Julieta Smith, group strategy director, McCann Humancare — part of the same healthcare agency that won a Lions Health 2014 GOLD award for Fictional Patient Story (not that that’s a good thing compared to a REAL patient story that only won a BRONZE award) — thinks that the same “generic” warning repeated in all direct-to-consumer (DTC) drug ads would be more effective than SPECIFIC warnings now required by the FDA.
In an article/blog post written for MM&M (here), Smith suggests ALL drug DTC ads on TV just end with this warning message:
“All drugs carry certain risks and should not be used by everyone. These risks can range from inconveniences to the risk of death. You should talk to your doctor to determine your specific risks, reasons you might not be a candidate to use this drug, and any side effects and warnings that may pertain to you personally before you take it. To learn more visit brandx.com.”

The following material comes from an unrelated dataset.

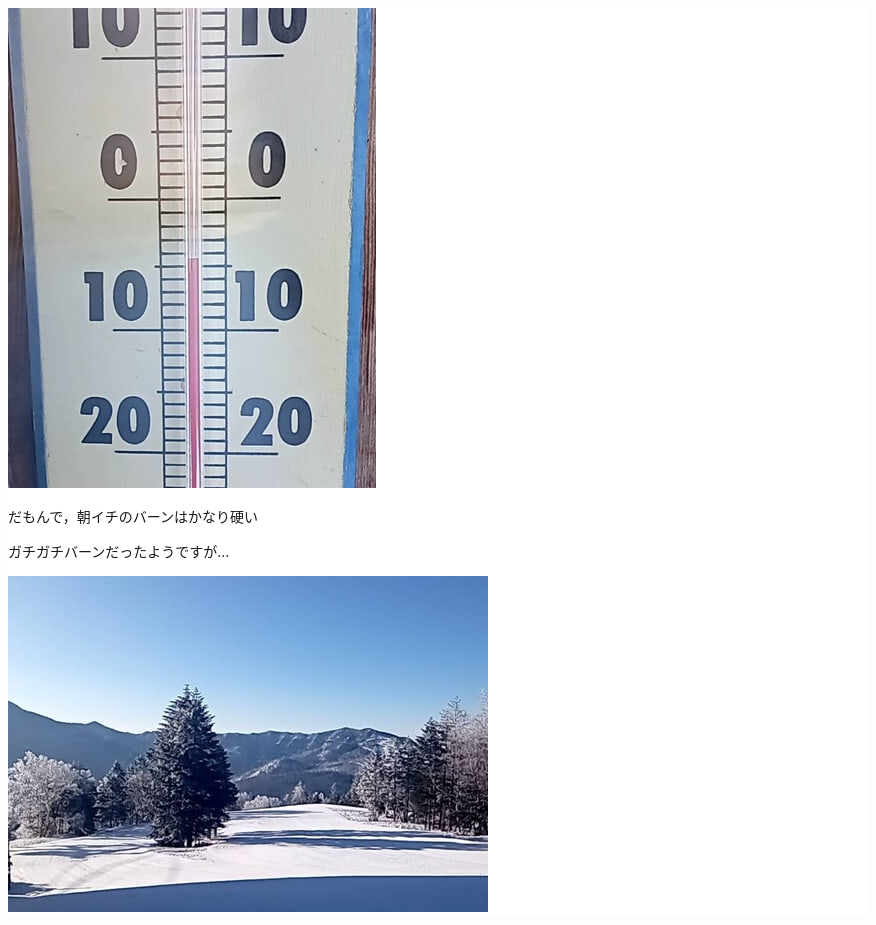 ![b2992e3f43666ae7d0edb7917c259c29.jpg](images/b2992e3f43666ae7d0edb7917c259c29.jpg)







だもんで，朝イチのバーンはかなり硬い


ガチガチバーンだったようですが…




![8c1ea3f2307c6e719769e69347362eb5.jpg](images/8c1ea3f2307c6e719769e69347362eb5.jpg)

Pardon the phrase, but this is an example of “putting lipstick on a pig.” Maybe it’s not PC, but I think that’s an appropriate analogy.
Smith believes this is a solution to a major problem with TV DTC advertising.
“Those of us who have worked for years in healthcare communications know a few things about DTC advertising: first, we know that consumers generally tune out the part of the TV ad that follows the promotional message and that very few people ever read the bottom, let alone the back, of a DTC print ad. Years of DTC advertising (and comedic spoofs of it) have led consumers to believe that most prescriptions drugs will do one of four things: kill them, give them a 4-hour erection, bestow on them the uncontrollable runs, or present a problem if they are taking an MAOI, whatever that is.”
How can both be true? Either consumers hear the safety message or they don’t. What Smith doesn’t like is the fact that they DO hear it.
BTW, I think most marketers — especially marketers of relatively “safe” drugs — would not like the word “death” mentioned in their ads if that “side effect” is not part of the drug’s FDA-approved label.
To add insult to faulty thinking, Smith cited the tobacco industry as a model for pharma to follow. As if the drug industry needed to learn from one of the only other industries despised more (only slightly) by consumers than the pharma industry! I won’t even bother to explain how it’s a model. You should read her piece yourself.
Smith ends her piece by suggesting that the FDA change its recent brief summary guidelines by “entertaining” this “modern, responsible and rational approach” to use her own words. What hubris!